Born into poverty in 1935 in Ferriday, Louisiana, in the middle of the Great Depression, Lewis was raised in the conservative Assemblies of God church, the largest U.S. denomination of the Pentecostal church. His parents sacrificed to buy Lewis a piano — recognizing his preternatural talents. As a boy, Lewis shared a love of music and talent on the piano with his double first cousin Jimmy Swaggart — also born in Ferriday in 1935.
Swaggart’s mother and Lewis’s mother were sisters. They shared another first cousin with musical talent, country music icon Mickey Gilley. Gilley was born in Natchez in 1936.
Ferriday is five miles across the Mississippi River from Natchez, Mississippi. The town has more than the Lewis-Swaggart-Gilley family trio as points of notoriety. A particularly heinous civil rights murder — in which Black shopkeeper Frank Morris died as the result of an apparent nighttime arson fire in his shop in 1964 — is the basis of gifted Mississippi novelist Greg Iles’ Natchez Burning trilogy that encompasses the Morris murder and ensuing coverup.
The trio was born within 12 months of each other into impoverished homes. All three were high school dropouts.
Lewis and Swaggart were both raised in religious homes and steered toward religious music, but they also shared more than a passing interest in hearing the rhythm and blues played at another Ferriday landmark, Haney’s Big House nightclub.
A well-known whistlestop on the famous “Chitlin’ Circuit — a collection of Black-owned jukes, clubs and performance venues that were safe for African American musicians after World War II — Haney’s Big House was part of the education and training of both Lewis and Swaggart.
The cousins stood on the sidewalk outside Haney’s to hear the sounds of Ray Charles, B.B. King, Solomon Burke, Redd Foxx, Moms Mabley, Fats Domino and Little Milton — and Lewis said they would leave the juke and “head home to see if we could recreate that music on the piano.”
Despite his humble beginnings, Lewis went on to be named to the Rock-and-Roll, Rockabilly, Country Music, and Memphis Music Halls of Fame. He won four Grammys, including a lifetime achievement award.
A popular movie was made about his life, and he is regarded as one of the most influential pianists of the last century to go along with a dozen gold records.
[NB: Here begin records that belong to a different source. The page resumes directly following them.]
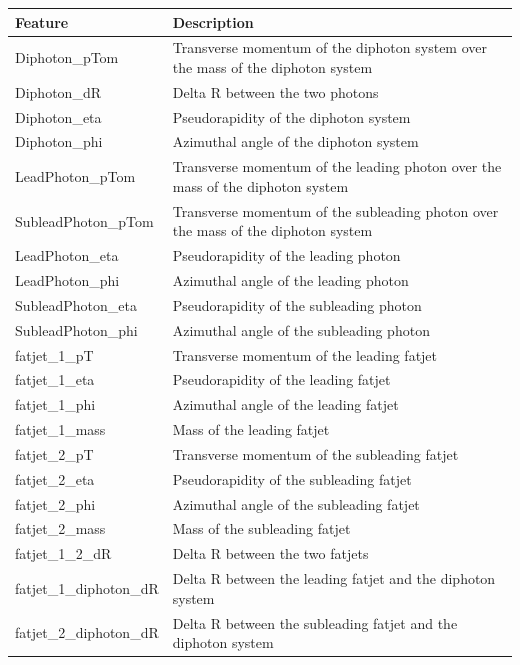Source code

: \begin{table}[htbp!]
    \centering
    \begin{tabularx}{\textwidth}{|l|X|}
    \hline
    \textbf{Feature} & \textbf{Description} \\
    \hline
    Diphoton\_pTom & Transverse momentum of the diphoton system over the mass of the diphoton system \\
    Diphoton\_dR & Delta R between the two photons \\
    Diphoton\_eta & Pseudorapidity of the diphoton system \\
    Diphoton\_phi & Azimuthal angle of the diphoton system \\
    LeadPhoton\_pTom & Transverse momentum of the leading photon over the mass of the diphoton system \\
    SubleadPhoton\_pTom & Transverse momentum of the subleading photon over the mass of the diphoton system \\
    LeadPhoton\_eta & Pseudorapidity of the leading photon \\
    LeadPhoton\_phi & Azimuthal angle of the leading photon \\
    SubleadPhoton\_eta & Pseudorapidity of the subleading photon \\
    SubleadPhoton\_phi & Azimuthal angle of the subleading photon \\
    fatjet\_1\_pT & Transverse momentum of the leading fatjet \\
    fatjet\_1\_eta & Pseudorapidity of the leading fatjet \\
    fatjet\_1\_phi & Azimuthal angle of the leading fatjet \\
    fatjet\_1\_mass & Mass of the leading fatjet \\
    fatjet\_2\_pT & Transverse momentum of the subleading fatjet \\
    fatjet\_2\_eta & Pseudorapidity of the subleading fatjet \\
    fatjet\_2\_phi & Azimuthal angle of the subleading fatjet \\
    fatjet\_2\_mass & Mass of the subleading fatjet \\
    fatjet\_1\_2\_dR & Delta R between the two fatjets \\
    fatjet\_1\_diphoton\_dR & Delta R between the leading fatjet and the diphoton system \\
    fatjet\_2\_diphoton\_dR & Delta R between the subleading fatjet and the diphoton system \\

\end{tabularx}
\end{table}
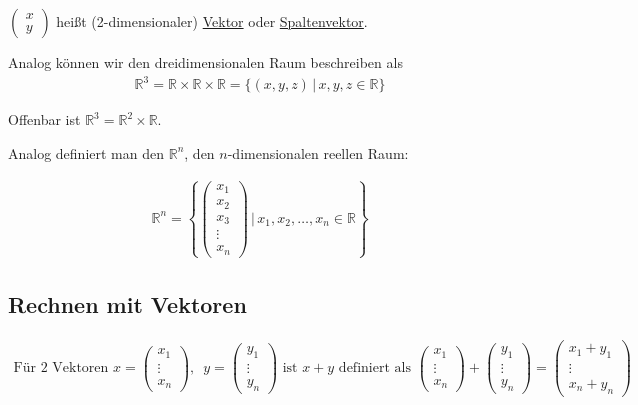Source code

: $\begin{pmatrix}x \\ y\end{pmatrix}$ heißt (2-dimensionaler) \underline{Vektor} oder \underline{Spaltenvektor}.

Analog können wir den dreidimensionalen Raum beschreiben als
\begin{align*}
	\mathbb{R}^3 = \mathbb{R} \times \mathbb{R} \times \mathbb{R} = \{(x,y,z)\,|\,x,y,z \in \mathbb{R}\}
\end{align*}

Offenbar ist $\mathbb{R}^3 = \mathbb{R}^2 \times \mathbb{R}$.

Analog definiert man den $\mathbb{R}^n$, den $n$-dimensionalen reellen Raum:

\begin{align*}
	\mathbb{R}^n = \left\{\begin{pmatrix}x_1 \\ x_2 \\ x_3 \\ \vdots \\ x_n \end{pmatrix}\,\Bigg|\, x_1, x_2, \dots, x_n \in \mathbb{R} \right\}
\end{align*}

\subsection{Rechnen mit Vektoren}
\begin{align*}
	\text{Für 2 Vektoren }x = \begin{pmatrix}x_1 \\ \vdots \\ x_n \end{pmatrix},\enspace y = \begin{pmatrix}y_1 \\ \vdots \\ y_n \end{pmatrix}\text{ ist } x + y\text{ definiert als }\begin{pmatrix}x_1 \\ \vdots \\ x_n \end{pmatrix} + \begin{pmatrix}y_1 \\ \vdots \\ y_n \end{pmatrix} = \begin{pmatrix}x_1 + y_1 \\ \vdots \\ x_n + y_n \end{pmatrix}
\end{align*}

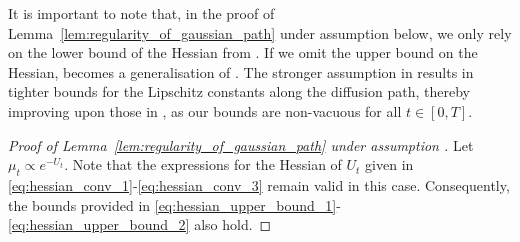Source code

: It is important to note that, in the proof of Lemma~\ref{lem:regularity_of_gaussian_path} under assumption  below, we only rely on the lower bound of the Hessian from . If we omit the upper bound on the Hessian,   becomes a generalisation of . The stronger assumption in  results in tighter bounds for the Lipschitz constants along the diffusion path, thereby improving upon those in \citet{gao2024gaussian}, as our bounds are non-vacuous for all $t\in[0, T]$.

\begin{proof}[Proof of Lemma~\ref{lem:regularity_of_gaussian_path} under assumption ]
Let $\mu_t\propto e^{-U_t}$. 
Note that the expressions for the Hessian of $U_t$ given in \eqref{eq:hessian_conv_1}-\eqref{eq:hessian_conv_3} remain valid in this case. Consequently, the bounds provided in \eqref{eq:hessian_upper_bound_1}-\eqref{eq:hessian_upper_bound_2} also hold.


\end{proof}

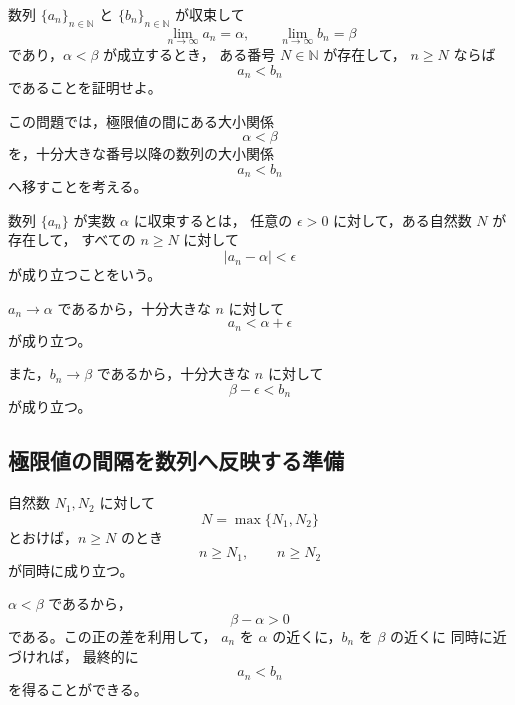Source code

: \begin{exercise}
	数列 $\{a_n\}_{n\in\mathbb{N}}$ と $\{b_n\}_{n\in\mathbb{N}}$ が収束して
	\[
	\lim_{n\to\infty} a_n=\alpha,
	\qquad
	\lim_{n\to\infty} b_n=\beta
	\]
	であり，$\alpha<\beta$ が成立するとき，
	ある番号 $N\in\mathbb{N}$ が存在して，
	$n\geq N$ ならば
	\[
	a_n<b_n
	\]
	であることを証明せよ。
\end{exercise}
\begin{background}
	この問題では，極限値の間にある大小関係
	\[
	\alpha<\beta
	\]
	を，十分大きな番号以降の数列の大小関係
	\[
	a_n<b_n
	\]
	へ移すことを考える。
	
	\begin{definition}[数列の収束]
		数列 $\{a_n\}$ が実数 $\alpha$ に収束するとは，
		任意の $\epsilon>0$ に対して，ある自然数 $N$ が存在して，
		すべての $n\geq N$ に対して
		\[
		|a_n-\alpha|<\epsilon
		\]
		が成り立つことをいう。
	\end{definition}
	
	\begin{remark}
		$a_n\to\alpha$ であるから，十分大きな $n$ に対して
		\[
		a_n<\alpha+\epsilon
		\]
		が成り立つ。
		
		また，$b_n\to\beta$ であるから，十分大きな $n$ に対して
		\[
		\beta-\epsilon<b_n
		\]
		が成り立つ。
	\end{remark}
	
	\subsection{極限値の間隔を数列へ反映する準備}
	
	\begin{lemma}[有限個の条件を同時に満たす番号の取り方]
		自然数 $N_1,N_2$ に対して
		\[
		N=\max\{N_1,N_2\}
		\]
		とおけば，$n\geq N$ のとき
		\[
		n\geq N_1,
		\qquad
		n\geq N_2
		\]
		が同時に成り立つ。
	\end{lemma}
	
	\begin{remark}
		$\alpha<\beta$ であるから，
		\[
		\beta-\alpha>0
		\]
		である。この正の差を利用して，
		$a_n$ を $\alpha$ の近くに，$b_n$ を $\beta$ の近くに
		同時に近づければ，
		最終的に
		\[
		a_n<b_n
		\]
		を得ることができる。
	\end{remark}
\end{background}
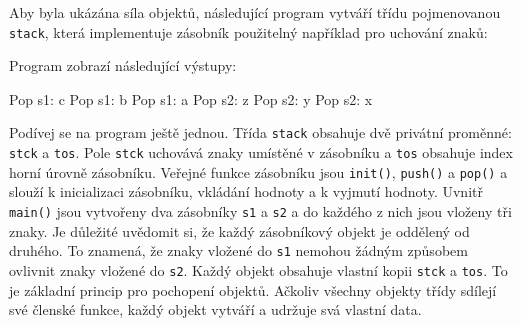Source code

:       \begin{example}\label{stack1}
        Aby byla ukázána síla objektů, následující program vytváří třídu pojmenovanou 
        \lstinline[basicstyle=\ttfamily]!stack!, která implementuje zásobník použitelný například 
        pro uchování znaků:
        
        Program zobrazí následující výstupy:
        \begin{center}
        Pop s1: c\linebreak
        Pop s1: b\linebreak
        Pop s1: a\linebreak
        Pop s2: z\linebreak
        Pop s2: y\linebreak
        Pop s2: x
        \end{center}
  
        Podívej se na program ještě jednou. Třída \lstinline[basicstyle=\ttfamily]!stack! obsahuje 
        dvě privátní proměnné: \lstinline[basicstyle=\ttfamily]!stck! a 
        \lstinline[basicstyle=\ttfamily]!tos!. Pole 
        \lstinline[basicstyle=\ttfamily]!stck! uchovává znaky umístěné v zásobníku a 
        \lstinline[basicstyle=\ttfamily]!tos! obsahuje index horní úrovně zásobníku. Veřejné funkce 
        zásobníku jsou \lstinline[basicstyle=\ttfamily]!init()!, 
        \lstinline[basicstyle=\ttfamily]!push()! a
        \lstinline[basicstyle=\ttfamily]!pop()! a slouží k inicializaci zásobníku, vkládání hodnoty 
        a k vyjmutí hodnoty. Uvnitř \lstinline[basicstyle=\ttfamily]!main()! jsou vytvořeny dva 
        zásobníky \lstinline[basicstyle=\ttfamily]!s1! a \lstinline[basicstyle=\ttfamily]!s2! a do 
        každého z nich jsou vloženy tři znaky. Je důležité uvědomit si, že každý zásobníkový objekt 
        je oddělený od druhého. To znamená, že znaky vložené do         
        \lstinline[basicstyle=\ttfamily]!s1! nemohou žádným způsobem ovlivnit znaky vložené do 
        \lstinline[basicstyle=\ttfamily]!s2!. Každý objekt obsahuje vlastní kopii 
        \lstinline[basicstyle=\ttfamily]!stck! a \lstinline[basicstyle=\ttfamily]!tos!. To je 
        základní princip pro pochopení objektů. Ačkoliv všechny objekty třídy sdílejí své členské 
        funkce, každý objekt vytváří a udržuje svá vlastní 
        data.
      \end{example}	
  
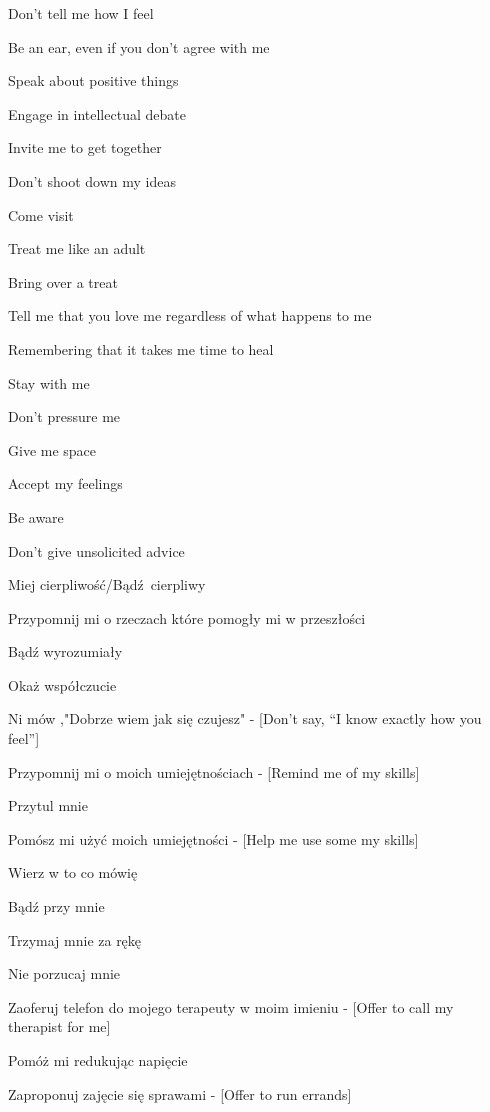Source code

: \begin{multicols}{2}
\begin{checkboxlist}
\item Don’t tell me how I feel
\item Be an ear, even if you don’t agree with me
\item Speak about positive things
\item Engage in intellectual debate
\item Invite me to get together
\item Don’t shoot down my ideas
\item Come visit
\item Treat me like an adult
\item Bring over a treat
\item Tell me that you love me regardless of what happens to me
\item Remembering that it takes me time to heal
\item Stay with me
\item Don’t pressure me
\item Give me space
\item Accept my feelings
\item Be aware
\item Don’t give unsolicited advice
\item Miej cierpliwość/Bądź cierpliwy
\item Przypomnij mi o rzeczach które pomogły mi w przeszłości
\item Bądź wyrozumiały
\item Okaż współczucie
\item Ni mów ,"Dobrze wiem jak się czujesz" - [Don’t say, “I know exactly how you feel”]
\item Przypomnij mi o moich umiejętnościach - [Remind me of my skills]
\item Przytul mnie
\item Pomósz mi użyć moich umiejętności - [Help me use some my skills]
\item Wierz w to co mówię
\item Bądź przy mnie
\item Trzymaj mnie za rękę
\item Nie porzucaj mnie
\item Zaoferuj telefon do mojego terapeuty w moim imieniu - [Offer to call my therapist for me]
\item Pomóż mi redukując napięcie
\item Zaproponuj zajęcie się sprawami - [Offer to run errands]
\end{checkboxlist}
\end{multicols}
Perhaps the greatest tribute to The Killer was that nobody ever wanted to follow him onstage. His career was torpedoed for a time by his marriage to 13-year-old cousin Myra Gale Brown in 1958.
Swaggart built a televangelism empire that made him one of the best-known ministers in the world. He was a Grammy-nominated gospel singer and pianist. But that empire crashed around him in 1988 when he became ensnared in two distinct sex scandals. Incredibly, his ministry survived and he continues to preach and sing as part of Jimmy Swaggart Ministries on a television streaming network at the age of 87.
Gilley had moderate success as a country singer and established Gilley’s Club in Pasadena, Texas, the inspiration for the 1980 film “Urban Cowboy” starring John Travolta and Debra Winger. A Gilley rendition of the standard “Stand By Me” was on the soundtrack and Gilley’s career skyrocketed. Despite a string of hits by the singer, Gilley’s closed in 1989. He died in Branson, Missouri in May of this year at age 86.